Among the entries below, find the lines that hold the word "standard" and report them.
----------
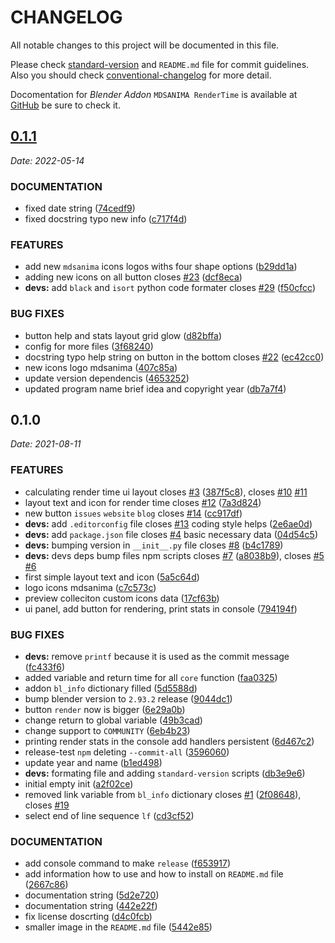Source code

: # CHANGELOG

All notable changes to this project will be documented in this file.

Please check
[standard-version](https://github.com/conventional-changelog/standard-version)
and `README.md` file for commit guidelines. Also you should check
[conventional-changelog](https://github.com/mdsanima/conventional-changelog)
for more detail.

Docomentation for *Blender Addon*
`MDSANIMA RenderTime` is available
at [GitHub](https://github.com/mdsanima-dev/mdsanima-render-time/)
be sure to check it.

## [0.1.1](https://github.com/mdsanima-dev/mdsanima-render-time/compare/v0.1.0...v0.1.1)

*Date:* *2022-05-14*

### DOCUMENTATION

* fixed date string ([74cedf9](https://github.com/mdsanima-dev/mdsanima-render-time/commit/74cedf9f1f6825d8559f54eb669dc1752bb924af))
* fixed docstring typo new info ([c717f4d](https://github.com/mdsanima-dev/mdsanima-render-time/commit/c717f4de14bf6943336f9a3c38943c8ff0d2572c))

### FEATURES

* add new `mdsanima` icons logos withs four shape options ([b29dd1a](https://github.com/mdsanima-dev/mdsanima-render-time/commit/b29dd1a630e85ca7bf367d729ab019fa752bae78))
* adding new  icons on all button closes [#23](https://github.com/mdsanima-dev/mdsanima-render-time/issues/23) ([dcf8eca](https://github.com/mdsanima-dev/mdsanima-render-time/commit/dcf8eca3d10c0cb35f37fe42e204178c57de659b))
* **devs:** add `black` and `isort` python code formater closes [#29](https://github.com/mdsanima-dev/mdsanima-render-time/issues/29) ([f50cfcc](https://github.com/mdsanima-dev/mdsanima-render-time/commit/f50cfcc6eee6dea5afed291c7f8dffc448ee81e9))

### BUG FIXES

* button help and stats layout grid glow ([d82bffa](https://github.com/mdsanima-dev/mdsanima-render-time/commit/d82bffa1d5669628bcf96197a346df12450e464e))
* config for more files ([3f68240](https://github.com/mdsanima-dev/mdsanima-render-time/commit/3f682402631ba63e3880a1df39165f0f837952d7))
* docstring typo help string on button in the bottom closes [#22](https://github.com/mdsanima-dev/mdsanima-render-time/issues/22) ([ec42cc0](https://github.com/mdsanima-dev/mdsanima-render-time/commit/ec42cc0a8bf087c1ffd0eabc5e120624e04cc1d6))
* new icons logo mdsanima ([407c85a](https://github.com/mdsanima-dev/mdsanima-render-time/commit/407c85a7c75eddce654dacc2ce24251b76a91adc))
* update version dependencis ([4653252](https://github.com/mdsanima-dev/mdsanima-render-time/commit/4653252f40d151c9ff6265270d77adc3952f7a4d))
* updated program name brief idea and copyright year ([db7a7f4](https://github.com/mdsanima-dev/mdsanima-render-time/commit/db7a7f4e67c70b6b451f96879d76f10075c13207))

## 0.1.0

*Date:* *2021-08-11*

### FEATURES

* calculating render time ui layout closes [#3](https://github.com/mdsanima-dev/mdsanima-render-time/issues/3) ([387f5c8](https://github.com/mdsanima-dev/mdsanima-render-time/commit/387f5c863aea4f940b581d493380cac71a0affa2)), closes [#10](https://github.com/mdsanima-dev/mdsanima-render-time/issues/10) [#11](https://github.com/mdsanima-dev/mdsanima-render-time/issues/11)
* layout text and icon for render time closes [#12](https://github.com/mdsanima-dev/mdsanima-render-time/issues/12) ([7a3d824](https://github.com/mdsanima-dev/mdsanima-render-time/commit/7a3d824b2e6188e739cc8b614d63917cf29ea384))
* new button `issues` `website` `blog` closes [#14](https://github.com/mdsanima-dev/mdsanima-render-time/issues/14) ([cc917df](https://github.com/mdsanima-dev/mdsanima-render-time/commit/cc917dfb8c0a096bcc03d2528cbaf912624d57fb))
* **devs:** add `.editorconfig` file closes [#13](https://github.com/mdsanima-dev/mdsanima-render-time/issues/13) coding style helps ([2e6ae0d](https://github.com/mdsanima-dev/mdsanima-render-time/commit/2e6ae0d53403cbf3f165c11f015d14e04bc26226))
* **devs:** add `package.json` file closes [#4](https://github.com/mdsanima-dev/mdsanima-render-time/issues/4) basic necessary data ([04d54c5](https://github.com/mdsanima-dev/mdsanima-render-time/commit/04d54c505116ee04bc7c48179adfcd61b78d268f))
* **devs:** bumping version in `__init__.py` file closes [#8](https://github.com/mdsanima-dev/mdsanima-render-time/issues/8) ([b4c1789](https://github.com/mdsanima-dev/mdsanima-render-time/commit/b4c1789b2d1875255fe77595c9fbd81073b57907))
* **devs:** devs deps bump files npm scripts closes [#7](https://github.com/mdsanima-dev/mdsanima-render-time/issues/7) ([a8038b9](https://github.com/mdsanima-dev/mdsanima-render-time/commit/a8038b97922306ad3d9b7c19bf9b90329ea0cef7)), closes [#5](https://github.com/mdsanima-dev/mdsanima-render-time/issues/5) [#6](https://github.com/mdsanima-dev/mdsanima-render-time/issues/6)
* first simple layout text and icon ([5a5c64d](https://github.com/mdsanima-dev/mdsanima-render-time/commit/5a5c64d3398dec3bf6a7d102e3f73c170a8b5649))
* logo icons mdsanima ([c7c573c](https://github.com/mdsanima-dev/mdsanima-render-time/commit/c7c573c8ddba1539a8542e02ead07dc4a15968c0))
* preview colleciton custom icons data ([17cf63b](https://github.com/mdsanima-dev/mdsanima-render-time/commit/17cf63bfa456c28543dc0df8fb8487848e79adbc))
* ui panel, add button for rendering, print stats in console ([794194f](https://github.com/mdsanima-dev/mdsanima-render-time/commit/794194f6f30c6dbd62ae23feaa267a5676f5af17))

### BUG FIXES

* **devs:** remove `printf` because it is used as the commit message ([fc433f6](https://github.com/mdsanima-dev/mdsanima-render-time/commit/fc433f6e50b014705ab6a5b06be07e3ec886388c))
* added variable and return time for all ``core`` function ([faa0325](https://github.com/mdsanima-dev/mdsanima-render-time/commit/faa03256a6d99ef86558389b9e349e424485981a))
* addon ``bl_info`` dictionary filled ([5d5588d](https://github.com/mdsanima-dev/mdsanima-render-time/commit/5d5588dd8fc3391464f2ef09817064b65993c64c))
* bump blender version to ``2.93.2`` release ([9044dc1](https://github.com/mdsanima-dev/mdsanima-render-time/commit/9044dc1bfd821629775e3029d3509e824a525177))
* button `render` now is bigger ([6e29a0b](https://github.com/mdsanima-dev/mdsanima-render-time/commit/6e29a0b4e7b117a751f1ffec2c86ca1fa24c550c))
* change return to global variable ([49b3cad](https://github.com/mdsanima-dev/mdsanima-render-time/commit/49b3cadc7037fc6fc6e9df9088ae6c351c986774))
* change support to `COMMUNITY` ([6eb4b23](https://github.com/mdsanima-dev/mdsanima-render-time/commit/6eb4b23a98803d0e57a0cac32cd11ca6f8ffad62))
* printing render stats in the console add handlers persistent ([6d467c2](https://github.com/mdsanima-dev/mdsanima-render-time/commit/6d467c2cde85215253a52fb68565c5e1df4c7f0b))
* release-test `npm` deleting `--commit-all` ([3596060](https://github.com/mdsanima-dev/mdsanima-render-time/commit/35960600bec8807bf14eb8cfd26961e2cb94b57a))
* update year and name ([b1ed498](https://github.com/mdsanima-dev/mdsanima-render-time/commit/b1ed4982e0f2321cc79c5122b86ce6dccd0c7dbc))
* **devs:** formating file and adding `standard-version` scripts ([db3e9e6](https://github.com/mdsanima-dev/mdsanima-render-time/commit/db3e9e6d01f177787de2c976d69ea7460add4d08))
* initial empty init ([a2f02ce](https://github.com/mdsanima-dev/mdsanima-render-time/commit/a2f02cede8b319d06a461e149935f00a7febb9b9))
* removed link variable from `bl_info` dictionary closes [#1](https://github.com/mdsanima-dev/mdsanima-render-time/issues/1) ([2f08648](https://github.com/mdsanima-dev/mdsanima-render-time/commit/2f08648281d25f2d5d69924cdff9ed931c2e6947)), closes [#19](https://github.com/mdsanima-dev/mdsanima-render-time/issues/19)
* select end of line sequence `lf` ([cd3cf52](https://github.com/mdsanima-dev/mdsanima-render-time/commit/cd3cf525c62c69e15a558755a9c9e50e4e45f763))

### DOCUMENTATION

* add console command to make `release` ([f653917](https://github.com/mdsanima-dev/mdsanima-render-time/commit/f6539174cf81a60d0ab69ec49499eba31e911c6d))
* add information how to use and how to install on `README.md` file ([2667c86](https://github.com/mdsanima-dev/mdsanima-render-time/commit/2667c86ee1fa6b7a459e3338dfe1b94da0445915))
* documentation string ([5d2e720](https://github.com/mdsanima-dev/mdsanima-render-time/commit/5d2e7204dba2d55cb92328fcf71cf36adb7826b9))
* documentation string ([442e22f](https://github.com/mdsanima-dev/mdsanima-render-time/commit/442e22fbe931bcb46a14a8bc189a5fd3f4cc0d90))
* fix license doscrting ([d4c0fcb](https://github.com/mdsanima-dev/mdsanima-render-time/commit/d4c0fcb92514c6d4b391048a8653bdbc478b49a5))
* smaller image in the `README.md` file ([5442e85](https://github.com/mdsanima-dev/mdsanima-render-time/commit/5442e8592833d18e3d49744d360c6718c3793a3b))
----------
### Result of the task
[standard-version](https://github.com/conventional-changelog/standard-version)
* **devs:** formating file and adding `standard-version` scripts ([db3e9e6](https://github.com/mdsanima-dev/mdsanima-render-time/commit/db3e9e6d01f177787de2c976d69ea7460add4d08))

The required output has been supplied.